Beyond gestational age determination, obstetrical ultrasound can diagnose a wide range of conditions that may result in preventable morbidity or death, including ectopic pregnancy, multiple gestation, placenta previa, fetal demise, growth restriction, disorders of amniotic fluid volume, abnormal fetal blood flow, malpresentation, and fetal anatomic anomalies. Whether any of these diagnoses would be amenable to a deep learning approach is unknown but ongoing vibrant research at the intersection of artificial intellegence and obstetric sonography is promising.20,21 Given the ever-expanding computational capacity of mobile devices and the real advances that have been made in low-cost sonography, it seems only a matter of time until the world’s most remote and under-resourced obstetrical services have access to the full diagnostic power of ultrasound.
Data Availability
All data produced in the present study are available upon reasonable request to the authors through a third party data sharing mechanism and subject to specific terms around attribution.
Ethical Appovals
This study protocol was approved by the University of North Carolina Institutional Review Board, the University of Zambia Biomedical Research Ethics Committee, and the Zambia National Health Research Authority prior to initiation.
Funding
This work was funded by the Bill and Melinda Gates Foundation (OPP1191684, INV003266).
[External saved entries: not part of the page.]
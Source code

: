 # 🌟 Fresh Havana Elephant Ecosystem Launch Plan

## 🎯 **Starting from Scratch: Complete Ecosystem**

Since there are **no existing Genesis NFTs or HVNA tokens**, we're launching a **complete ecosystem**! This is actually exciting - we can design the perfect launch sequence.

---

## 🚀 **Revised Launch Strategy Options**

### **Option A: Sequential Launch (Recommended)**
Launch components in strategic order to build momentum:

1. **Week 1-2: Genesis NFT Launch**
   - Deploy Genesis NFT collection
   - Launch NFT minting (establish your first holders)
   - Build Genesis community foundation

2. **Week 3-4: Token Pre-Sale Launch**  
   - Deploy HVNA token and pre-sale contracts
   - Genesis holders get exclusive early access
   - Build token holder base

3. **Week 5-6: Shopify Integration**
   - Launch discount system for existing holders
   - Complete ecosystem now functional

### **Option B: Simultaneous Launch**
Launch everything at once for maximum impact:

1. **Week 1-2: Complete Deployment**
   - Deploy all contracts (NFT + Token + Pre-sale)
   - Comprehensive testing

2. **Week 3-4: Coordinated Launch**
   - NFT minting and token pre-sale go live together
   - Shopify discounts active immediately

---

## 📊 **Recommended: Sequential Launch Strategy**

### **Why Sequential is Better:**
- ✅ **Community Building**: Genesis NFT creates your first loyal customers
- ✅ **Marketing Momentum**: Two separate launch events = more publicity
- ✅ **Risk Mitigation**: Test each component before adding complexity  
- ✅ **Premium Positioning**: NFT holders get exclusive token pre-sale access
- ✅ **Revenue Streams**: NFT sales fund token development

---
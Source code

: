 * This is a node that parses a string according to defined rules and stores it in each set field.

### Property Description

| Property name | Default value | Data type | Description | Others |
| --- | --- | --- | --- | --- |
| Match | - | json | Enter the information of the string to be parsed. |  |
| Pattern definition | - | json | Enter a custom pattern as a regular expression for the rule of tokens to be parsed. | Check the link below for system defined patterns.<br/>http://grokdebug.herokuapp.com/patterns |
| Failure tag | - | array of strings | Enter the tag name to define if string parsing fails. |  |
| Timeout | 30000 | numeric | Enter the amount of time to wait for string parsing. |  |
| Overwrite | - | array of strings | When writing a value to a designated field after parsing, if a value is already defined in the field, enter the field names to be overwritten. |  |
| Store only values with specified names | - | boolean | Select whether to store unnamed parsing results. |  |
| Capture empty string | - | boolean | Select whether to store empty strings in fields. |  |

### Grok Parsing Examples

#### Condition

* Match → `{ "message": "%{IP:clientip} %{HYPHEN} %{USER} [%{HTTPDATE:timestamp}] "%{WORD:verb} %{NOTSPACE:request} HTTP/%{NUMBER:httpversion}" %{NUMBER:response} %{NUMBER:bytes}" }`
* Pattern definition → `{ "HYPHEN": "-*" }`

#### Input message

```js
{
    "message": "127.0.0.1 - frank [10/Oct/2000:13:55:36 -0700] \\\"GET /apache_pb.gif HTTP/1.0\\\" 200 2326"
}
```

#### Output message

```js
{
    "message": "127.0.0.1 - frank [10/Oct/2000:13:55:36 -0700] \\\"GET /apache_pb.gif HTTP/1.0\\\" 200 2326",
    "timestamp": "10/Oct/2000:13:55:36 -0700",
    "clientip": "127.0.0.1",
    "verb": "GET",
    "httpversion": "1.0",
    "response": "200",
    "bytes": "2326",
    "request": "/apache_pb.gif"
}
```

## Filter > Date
Complementary resources were provided by the University of North Carolina School of Medicine and the US National Institutes of Health, including: T32 HD075731 (JTP), K01 TW010857 (JTP), UL1 TR002489 (MRK), R01 AI157758 (SRC), K24AI120796 (BHC), P30 AI50410 (BHC, SRC, JSAS). The views expressed in this article are the authors’ and do not necessarily reflect those of the Bill and Melinda Gates Foundation or US National Institutes of Health.
The funders had no role in data collection, data analysis, model building, decision to publish, or preparation of this manuscript.